In this study, 85.51% of patients were Simultaneous Hybrid PET/MRI positive, of which 59.32% were type III FCD, 38.98% were type II, and 1.69% were type I. Of these patients, the lesion sites were temporal in 21 cases, frontal in 10 cases, parietal occipital in 6 cases, and multilobar in 22 cases. For the demographic characteristics of patients with Simultaneous Hybrid PET/MRI images, cases with (18F)-FDG PET/MRI positivity had earlier seizure age, surgical age, and disease course, but there were no significant differences (Table 3). However, one study showed that PET/MRI images were more likely to show focal epileptic foci in neonates and infants than MRI images [15]. Even more study is needed in this area. In this study, Simultaneous Hybrid PET/MRI showed high sensitivity in the detection of type II and III FCD lesions (p = 0.037). The result was similar to previous studies [13,34,36].
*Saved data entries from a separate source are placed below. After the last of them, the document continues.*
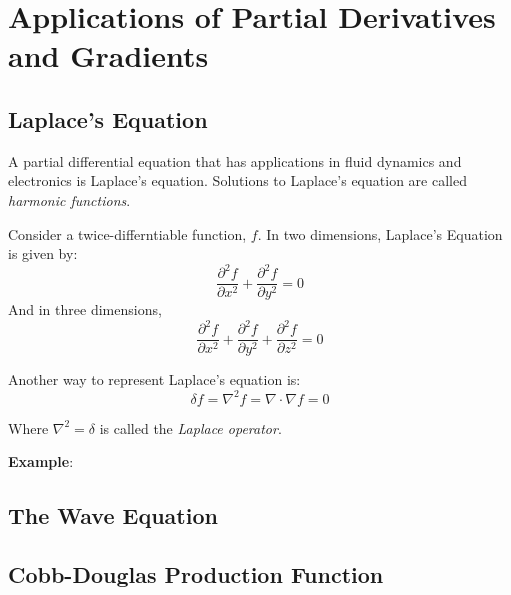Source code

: \section{Applications of Partial Derivatives and Gradients}

\subsection{Laplace's Equation}
A partial differential equation that has applications in fluid dynamics and electronics is Laplace's equation. Solutions to Laplace's equation are called \textit{harmonic functions}. 

\begin{mdframed}[style = important, frametitle = {Laplace's Equation}]
Consider a twice-differntiable function, $f$. In two dimensions, Laplace's Equation is given by:
$$ \frac{\partial ^2 f}{\partial x^2} + \frac{\partial^2 f}{\partial y^2} = 0$$
And in three dimensions, 
$$\frac{\partial ^2 f}{\partial x^2} + \frac{\partial ^2 f}{\partial y^2} + \frac{\partial ^2 f}{\partial z^2} = 0$$
\end{mdframed}

Another way to represent Laplace's equation is:
$$\delta f = \nabla^2 f = \nabla \cdot \nabla f = 0$$

Where $\nabla ^2 = \delta$ is called the \textit{Laplace operator}. 

\textbf{Example}:

\subsection{The Wave Equation}

\subsection{Cobb-Douglas Production Function}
4.3. Assessment of MRI and Simultaneous Hybrid PET/MRI Findings by FCD Pathological Classification

In this study, preoperative assessment of FCD patients showed positive MRI/ Simultaneous Hybrid PET/MRI in 43 patients. This study found that the accuracy of Simultaneous Hybrid PET/MRI in the detection of focal dysplasia was significantly improved. In particular, the accuracy of foci, temporal lobe, and multilobar foci of type II FCD were higher than that of MRI. Previous studies have shown that the sensitivity increased from 30.1% of patients who showed structural abnormalities on MRI to 94.0% based on simultaneous PET/MRI co-registration [35]. In addition, 53.50% of FCD patients with normal MRI scans PET/MRI revealed cortical hypometabolism [34]; additionally, combined imaging of PET and MRI images should be used as a routine examination method for preoperative assessment because of the conventional negative MRI of FCD patients [37]. The results of these studies report that PET/MRI may well be a helpful preoperative technique for evaluating patients with refractory epilepsy, especially for patients with normal or suspicious MRI results.

In this study, there were 26 MRI-negative patients. Simultaneous Hybrid PET/MRI is positive in all MRI-positive patients because PET/MRI allows a simultaneous assessment of anatomical and functional information [11]. Of the ten negative MRI and PET/MRI, study found that the histopathological classification and location of lesions of FCD were statistically different between the two groups; however, demographics of FCD were not significantly different by statistical analysis. There is little discussion of this issue in the existing literature. This study also assessed visible lesions on MRI and Simultaneous Hybrid PET/MRI. However, the relationship between FDG uptake and lesion size in Simultaneous Hybrid PET/MRI scans was not evaluated, which was also a limitation of this study.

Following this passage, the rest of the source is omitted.